● **Problem**
Look for "astro" in the records and copy every line that has it.

Segment Start: Records to use

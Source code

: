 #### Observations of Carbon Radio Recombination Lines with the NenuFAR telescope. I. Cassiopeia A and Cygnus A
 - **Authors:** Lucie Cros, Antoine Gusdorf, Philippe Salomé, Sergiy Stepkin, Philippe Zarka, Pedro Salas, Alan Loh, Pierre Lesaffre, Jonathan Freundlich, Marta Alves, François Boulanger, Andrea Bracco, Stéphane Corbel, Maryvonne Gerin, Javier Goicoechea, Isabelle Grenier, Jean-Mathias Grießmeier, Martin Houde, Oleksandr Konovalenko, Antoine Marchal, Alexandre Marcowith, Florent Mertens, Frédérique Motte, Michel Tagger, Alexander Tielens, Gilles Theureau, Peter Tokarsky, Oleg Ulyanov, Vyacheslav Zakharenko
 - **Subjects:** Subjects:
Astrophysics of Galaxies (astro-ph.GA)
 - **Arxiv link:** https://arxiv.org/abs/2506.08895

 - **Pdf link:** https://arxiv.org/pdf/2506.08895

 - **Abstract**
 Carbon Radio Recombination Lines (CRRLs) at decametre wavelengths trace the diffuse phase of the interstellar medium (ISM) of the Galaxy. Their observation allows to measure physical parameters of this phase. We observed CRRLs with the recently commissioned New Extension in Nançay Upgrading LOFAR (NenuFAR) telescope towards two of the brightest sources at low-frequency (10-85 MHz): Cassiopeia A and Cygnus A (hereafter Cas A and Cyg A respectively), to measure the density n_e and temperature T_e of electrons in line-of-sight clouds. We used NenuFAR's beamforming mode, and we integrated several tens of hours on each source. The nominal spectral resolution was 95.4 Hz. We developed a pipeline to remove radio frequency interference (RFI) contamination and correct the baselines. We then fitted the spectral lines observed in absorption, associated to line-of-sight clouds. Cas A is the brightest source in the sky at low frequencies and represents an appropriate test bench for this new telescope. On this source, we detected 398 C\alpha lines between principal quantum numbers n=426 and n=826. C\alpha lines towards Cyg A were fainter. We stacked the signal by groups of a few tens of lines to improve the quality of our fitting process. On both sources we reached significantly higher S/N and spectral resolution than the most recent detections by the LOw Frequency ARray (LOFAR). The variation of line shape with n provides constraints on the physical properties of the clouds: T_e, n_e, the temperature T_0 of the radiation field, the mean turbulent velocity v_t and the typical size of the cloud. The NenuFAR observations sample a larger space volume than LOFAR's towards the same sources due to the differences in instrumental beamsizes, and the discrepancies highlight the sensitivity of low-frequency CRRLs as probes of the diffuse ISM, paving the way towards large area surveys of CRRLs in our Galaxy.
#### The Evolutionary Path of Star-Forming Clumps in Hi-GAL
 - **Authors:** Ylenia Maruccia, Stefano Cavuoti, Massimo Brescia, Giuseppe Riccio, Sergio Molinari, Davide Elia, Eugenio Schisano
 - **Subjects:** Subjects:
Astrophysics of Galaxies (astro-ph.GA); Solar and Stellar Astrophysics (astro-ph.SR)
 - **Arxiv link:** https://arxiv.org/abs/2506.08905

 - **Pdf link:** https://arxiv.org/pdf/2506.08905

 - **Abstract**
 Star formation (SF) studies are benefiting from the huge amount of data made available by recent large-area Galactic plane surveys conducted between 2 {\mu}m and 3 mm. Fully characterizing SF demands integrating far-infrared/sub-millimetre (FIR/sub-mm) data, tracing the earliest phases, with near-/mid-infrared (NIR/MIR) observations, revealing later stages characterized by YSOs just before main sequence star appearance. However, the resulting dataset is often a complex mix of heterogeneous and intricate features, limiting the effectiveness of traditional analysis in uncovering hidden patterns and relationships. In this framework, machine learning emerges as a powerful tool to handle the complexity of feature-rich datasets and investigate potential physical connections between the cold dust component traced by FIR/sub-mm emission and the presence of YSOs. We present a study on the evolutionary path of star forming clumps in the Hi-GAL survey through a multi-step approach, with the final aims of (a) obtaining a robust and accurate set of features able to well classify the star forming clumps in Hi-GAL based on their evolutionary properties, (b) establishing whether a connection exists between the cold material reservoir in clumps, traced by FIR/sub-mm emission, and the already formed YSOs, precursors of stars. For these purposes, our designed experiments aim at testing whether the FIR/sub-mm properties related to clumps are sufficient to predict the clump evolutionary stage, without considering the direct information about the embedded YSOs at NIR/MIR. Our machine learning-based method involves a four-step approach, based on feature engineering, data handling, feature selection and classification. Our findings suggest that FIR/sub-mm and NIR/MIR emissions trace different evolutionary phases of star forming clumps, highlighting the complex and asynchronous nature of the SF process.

Segment End: Records to use

● **Exercise answer**
Astrophysics of Galaxies (astro-ph.GA)
Astrophysics of Galaxies (astro-ph.GA); Solar and Stellar Astrophysics (astro-ph.SR)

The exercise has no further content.